I bite my lip watching her, hoping this is a good sign. Guy doesn’t seem too concerned, which I take as promising.
“Give her water,” Guy tells Jaxon.
Jaxon retrieves his canteen and tips it so that Olivia can drink. She takes a few pulls and then pushes it away.
“Olivia,” I say. Jaxon, Guy, and the girl all look at me. “Is there anything we can do? Anything?”
Her eyes fall to the sand. “Is it gone?”
Guy hesitates, then says, “Yeah, I had to remove it so the poison wouldn’t get in your system. We probably got the majority out.”
“My body hurts and my head feels funny,” she says.
“That’s the venom.” Guy glances at her hand, still wrapped in Jaxon’s blood-soaked shirt. “It should wear off over the next several hours.”
Olivia closes her eyes and swallows. “Where is it?” she asks. “My … my finger.”
Everyone looks at Jaxon.
“Don’t look at me. It’s not like I made him do it.” Jaxon’s already sunburned face reddens deeper. Though he acts upset with what’s happened to Olivia, he also seems relieved that she’s okay now. “Stop looking at me. All of you.”
“Jaxon,” Olivia says. “Where is my finger?”
Harper snorts, and now we look at her. “Oh my God,” she says. “I’m so sorry. I didn’t mean to …” She shakes her head, covers her mouth, and waves her hand as if to ask us to stop staring.
“Will someone tell me what’s going on?” Olivia sits up and holds her injured hand in her lap. “I just got bit by a snake with horns, got my finger cut off with a switchblade, and I’m in so much pain, I feel like I could die.”
“Does your hand hurt?” Guy asks.
“Actually, no,” Olivia admits. “It’s throbbing, but it’s numb.”
“Probably the venom, but maybe it’s because of blood loss.” Guy narrows his eyes, thinking. “Maybe it’ll stay numb until we can —”
“Where is my finger?” Olivia screams.
Caroline bolts to her feet. “The cheetah ate it.”
Olivia’s eyes get so big, I’m afraid they’ll burst. “The cheetah. Ate. My finger.” The girl looks at each of us. “That’s what you’re telling me? That Jaxon’s Pandora ate the pinkie from my right hand? My writing hand?”

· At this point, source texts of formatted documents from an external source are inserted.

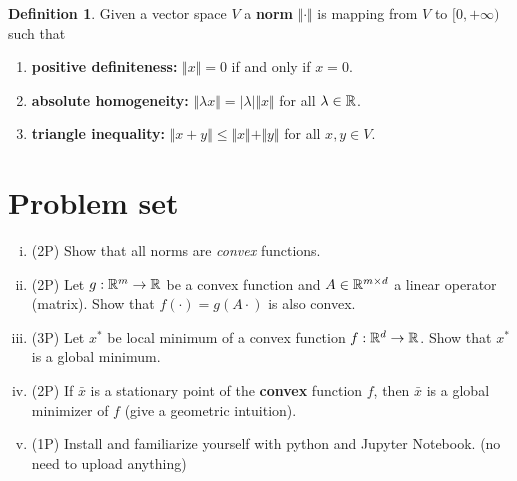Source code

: \documentclass{scrartcl}
\theoremstyle{definition}
\newtheorem{definition}{Definition}[section]
\begin{document}
\begin{definition}
  Given a vector space $V$ a \textbf{norm} $\Vert \cdot \Vert$ is mapping from $V$ to $[0, +\infty)$ such that
  \begin{enumerate}
    \item \textbf{positive definiteness:} $\Vert x \Vert = 0$ if and only if $x=0$.
    \item \textbf{absolute homogeneity:} $\Vert \lambda x \Vert = \vert \lambda \vert \Vert x \Vert$ for all $\lambda \in \mathbb{R}$.
      \item \textbf{triangle inequality:} $\Vert x+y \Vert \le \Vert x \Vert + \Vert y \Vert$ for all $x,y \in V$.
  \end{enumerate}
\end{definition}

\section{Problem set}%

\begin{enumerate}[(i)]
  \item (2P) Show that all norms are \emph{convex} functions.
  \item (2P) Let $g: \mathbb{R}^m \to \mathbb{R}$ be a convex function and $A \in \mathbb{R}^{m \times d}$ a linear operator (matrix). Show that $f(\cdot) = g(A \cdot)$ is also convex.
  \item (3P) Let $x^*$ be local minimum of a convex function $f:\mathbb{R}^d\to \mathbb{R}$. Show that $x^*$ is a global minimum.
  \item (2P) If $\bar{x}$ is a stationary point of the \textbf{convex} function $f$, then $\bar{x}$ is a global minimizer of $f$ (give a geometric intuition).
  \item (1P) Install and familiarize yourself with python and Jupyter Notebook. (no need to upload anything)
\end{enumerate}
\end{document}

“To be fair, he won it from M-4.” Harper looks like she’s about to explode from laughter. I’m not sure whether I feel like laughing, too, or punching her in the ear. “They battled for it.”
Olivia’s gaze turns wild, and she stares off into space for a minute. Then a small smile crawls over her lips. “That is, like, the best way for my finger to go.” She looks at Jaxon. “Ever.”